*EXERCISE PROMPT*.
From the entries below, please gather each line containing the string "stack".

§

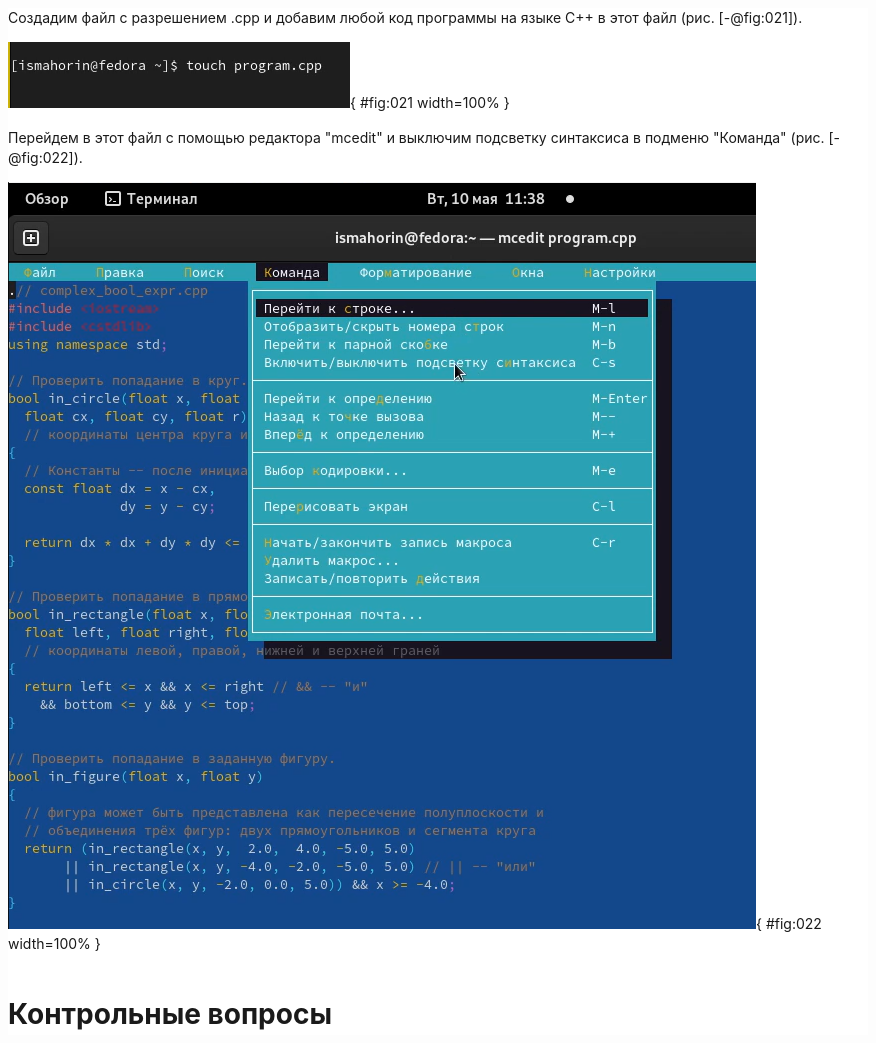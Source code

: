 Создадим файл с разрешением .cpp и добавим любой код программы на языке С++ в этот файл (рис. [-@fig:021]).

![Создание файла с разрешением .cpp](image/21.png){ #fig:021 width=100% }

Перейдем в этот файл с помощью редактора "mcedit" и выключим подсветку синтаксиса в подменю "Команда" (рис. [-@fig:022]).

![Выключение/включение подсветки синтаксиса](image/22.png){ #fig:022 width=100% }

# Контрольные вопросы
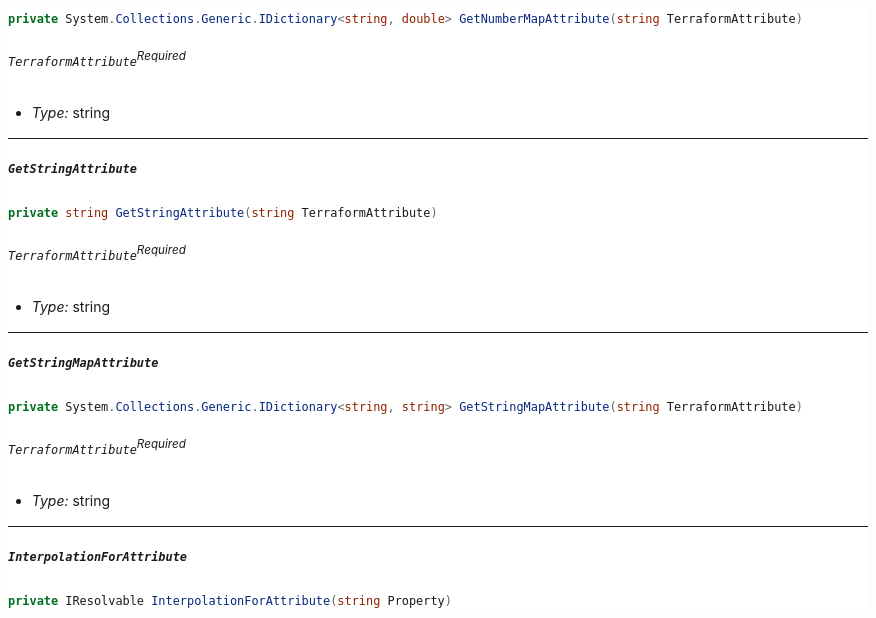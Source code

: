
 ```csharp
private System.Collections.Generic.IDictionary<string, double> GetNumberMapAttribute(string TerraformAttribute)
```

###### `TerraformAttribute`<sup>Required</sup> <a name="TerraformAttribute" id="@cdktf/provider-hcp.waypointAddOn.WaypointAddOnTerraformNoCodeModuleOutputReference.getNumberMapAttribute.parameter.terraformAttribute"></a>

- *Type:* string

---

##### `GetStringAttribute` <a name="GetStringAttribute" id="@cdktf/provider-hcp.waypointAddOn.WaypointAddOnTerraformNoCodeModuleOutputReference.getStringAttribute"></a>

```csharp
private string GetStringAttribute(string TerraformAttribute)
```

###### `TerraformAttribute`<sup>Required</sup> <a name="TerraformAttribute" id="@cdktf/provider-hcp.waypointAddOn.WaypointAddOnTerraformNoCodeModuleOutputReference.getStringAttribute.parameter.terraformAttribute"></a>

- *Type:* string

---

##### `GetStringMapAttribute` <a name="GetStringMapAttribute" id="@cdktf/provider-hcp.waypointAddOn.WaypointAddOnTerraformNoCodeModuleOutputReference.getStringMapAttribute"></a>

```csharp
private System.Collections.Generic.IDictionary<string, string> GetStringMapAttribute(string TerraformAttribute)
```

###### `TerraformAttribute`<sup>Required</sup> <a name="TerraformAttribute" id="@cdktf/provider-hcp.waypointAddOn.WaypointAddOnTerraformNoCodeModuleOutputReference.getStringMapAttribute.parameter.terraformAttribute"></a>

- *Type:* string

---

##### `InterpolationForAttribute` <a name="InterpolationForAttribute" id="@cdktf/provider-hcp.waypointAddOn.WaypointAddOnTerraformNoCodeModuleOutputReference.interpolationForAttribute"></a>

```csharp
private IResolvable InterpolationForAttribute(string Property)
```
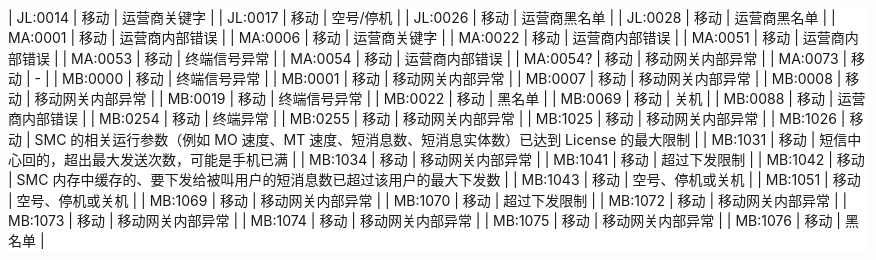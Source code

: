 | JL:0014 | 移动 | 运营商关键字 |
| JL:0017 | 移动 | 空号/停机 |
| JL:0026 | 移动 | 运营商黑名单 |
| JL:0028 | 移动 | 运营商黑名单 |
| MA:0001 | 移动 | 运营商内部错误 |
| MA:0006 | 移动 | 运营商关键字 |
| MA:0022 | 移动 | 运营商内部错误 |
| MA:0051 | 移动 | 运营商内部错误 |
| MA:0053 | 移动 | 终端信号异常 |
| MA:0054 | 移动 | 运营商内部错误 |
| MA:0054? | 移动 | 移动网关内部异常 |
| MA:0073 | 移动 | - |
| MB:0000 | 移动 | 终端信号异常 |
| MB:0001 | 移动 | 移动网关内部异常 |
| MB:0007 | 移动 | 移动网关内部异常 |
| MB:0008 | 移动 | 移动网关内部异常 |
| MB:0019 | 移动 | 终端信号异常 |
| MB:0022 | 移动 | 黑名单 |
| MB:0069 | 移动 | 关机 |
| MB:0088 | 移动 | 运营商内部错误 |
| MB:0254 | 移动 | 终端异常 |
| MB:0255 | 移动 | 移动网关内部异常 |
| MB:1025 | 移动 | 移动网关内部异常 |
| MB:1026 | 移动 | SMC 的相关运行参数（例如 MO 速度、MT 速度、短消息数、短消息实体数）已达到 License 的最大限制 |
| MB:1031 | 移动 | 短信中心回的，超出最大发送次数，可能是手机已满 |
| MB:1034 | 移动 | 移动网关内部异常 |
| MB:1041 | 移动 | 超过下发限制 |
| MB:1042 | 移动 | SMC 内存中缓存的、要下发给被叫用户的短消息数已超过该用户的最大下发数 |
| MB:1043 | 移动 | 空号、停机或关机 |
| MB:1051 | 移动 | 空号、停机或关机 |
| MB:1069 | 移动 | 移动网关内部异常 |
| MB:1070 | 移动 | 超过下发限制 |
| MB:1072 | 移动 | 移动网关内部异常 |
| MB:1073 | 移动 | 移动网关内部异常 |
| MB:1074 | 移动 | 移动网关内部异常 |
| MB:1075 | 移动 | 移动网关内部异常 |
| MB:1076 | 移动 | 黑名单 |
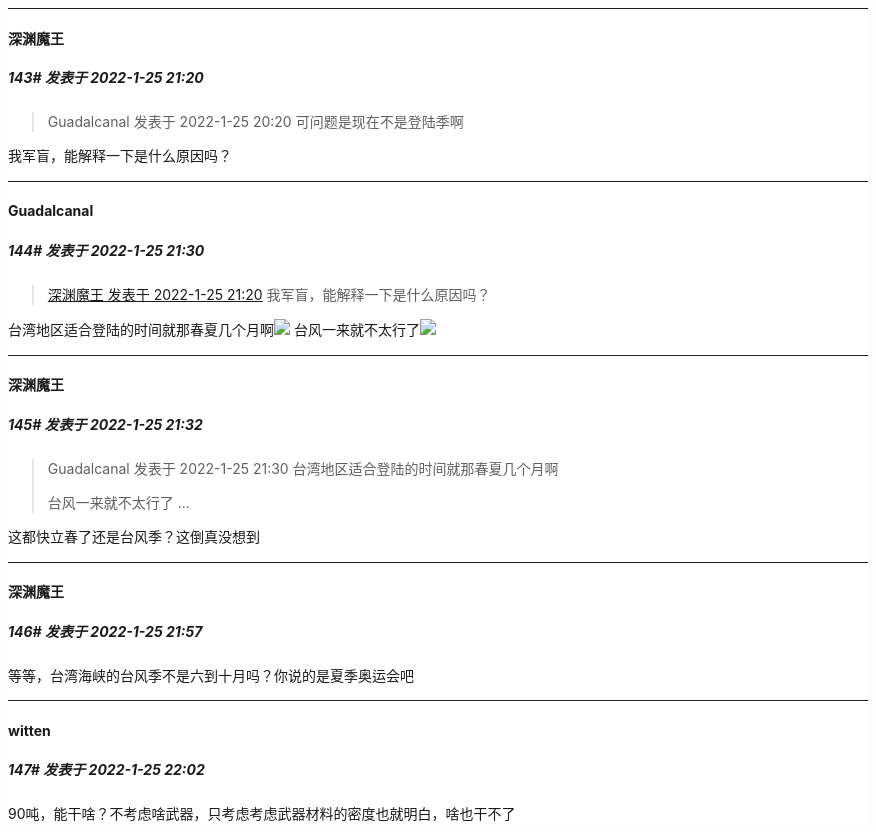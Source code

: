 *****

####  深渊魔王  
##### 143#       发表于 2022-1-25 21:20

<blockquote>Guadalcanal 发表于 2022-1-25 20:20
可问题是现在不是登陆季啊</blockquote>
我军盲，能解释一下是什么原因吗？

*****

####  Guadalcanal  
##### 144#       发表于 2022-1-25 21:30

<blockquote><a href="httphttps://bbs.saraba1st.com/2b/forum.php?mod=redirect&amp;goto=findpost&amp;pid=54428126&amp;ptid=2049202" target="_blank">深渊魔王 发表于 2022-1-25 21:20</a>
我军盲，能解释一下是什么原因吗？</blockquote>
台湾地区适合登陆的时间就那春夏几个月啊<img src="https://static.saraba1st.com/image/smiley/face2017/067.png" referrerpolicy="no-referrer">
台风一来就不太行了<img src="https://static.saraba1st.com/image/smiley/face2017/066.png" referrerpolicy="no-referrer">



*****

####  深渊魔王  
##### 145#       发表于 2022-1-25 21:32

<blockquote>Guadalcanal 发表于 2022-1-25 21:30
台湾地区适合登陆的时间就那春夏几个月啊

台风一来就不太行了 ...</blockquote>
这都快立春了还是台风季？这倒真没想到



*****

####  深渊魔王  
##### 146#       发表于 2022-1-25 21:57

等等，台湾海峡的台风季不是六到十月吗？你说的是夏季奥运会吧

*****

####  witten  
##### 147#       发表于 2022-1-25 22:02

90吨，能干啥？不考虑啥武器，只考虑考虑武器材料的密度也就明白，啥也干不了

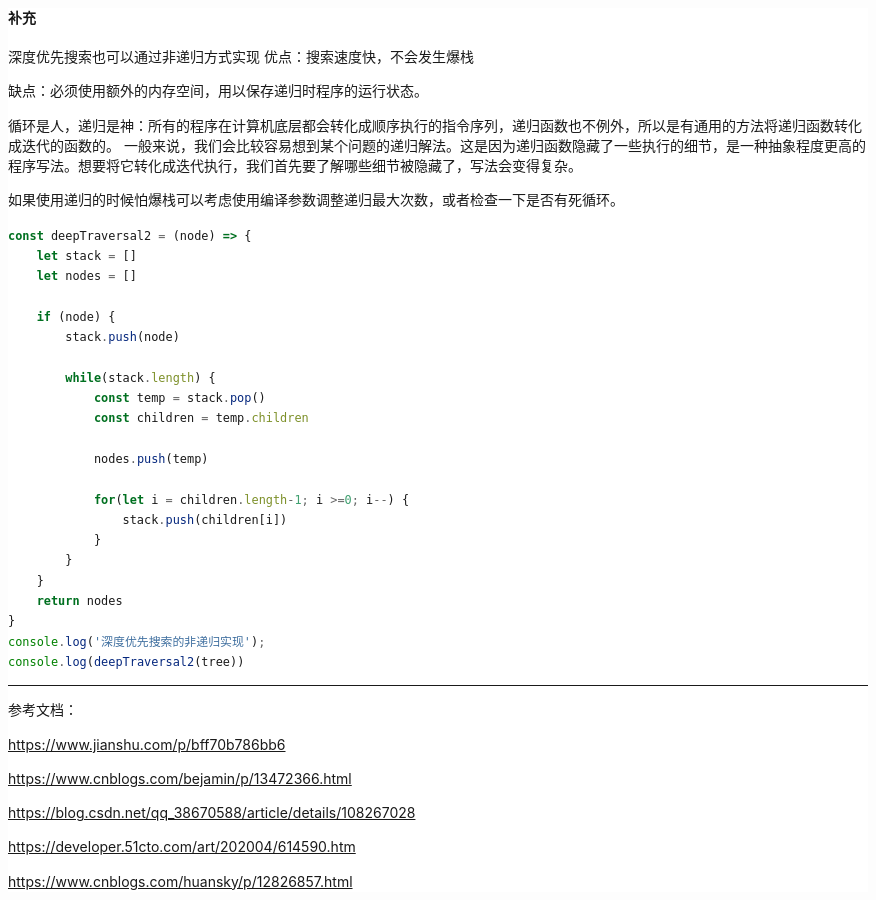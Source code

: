 

#### 补充

深度优先搜索也可以通过非递归方式实现
优点：搜索速度快，不会发生爆栈

缺点：必须使用额外的内存空间，用以保存递归时程序的运行状态。

循环是人，递归是神：所有的程序在计算机底层都会转化成顺序执行的指令序列，递归函数也不例外，所以是有通用的方法将递归函数转化成迭代的函数的。
一般来说，我们会比较容易想到某个问题的递归解法。这是因为递归函数隐藏了一些执行的细节，是一种抽象程度更高的程序写法。想要将它转化成迭代执行，我们首先要了解哪些细节被隐藏了，写法会变得复杂。

如果使用递归的时候怕爆栈可以考虑使用编译参数调整递归最大次数，或者检查一下是否有死循环。

```js
const deepTraversal2 = (node) => {
    let stack = []
    let nodes = []

    if (node) {
        stack.push(node)
        
        while(stack.length) {
            const temp = stack.pop()
            const children = temp.children

            nodes.push(temp)

            for(let i = children.length-1; i >=0; i--) {
                stack.push(children[i])
            }
        }
    }
    return nodes
}
console.log('深度优先搜索的非递归实现');
console.log(deepTraversal2(tree))
```



------

参考文档：

https://www.jianshu.com/p/bff70b786bb6

https://www.cnblogs.com/bejamin/p/13472366.html

https://blog.csdn.net/qq_38670588/article/details/108267028

https://developer.51cto.com/art/202004/614590.htm

https://www.cnblogs.com/huansky/p/12826857.html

§

*PROBLEM SOLUTION*.
    let stack = []
        stack.push(node)
        while(stack.length) {
            const temp = stack.pop()
                stack.push(children[i])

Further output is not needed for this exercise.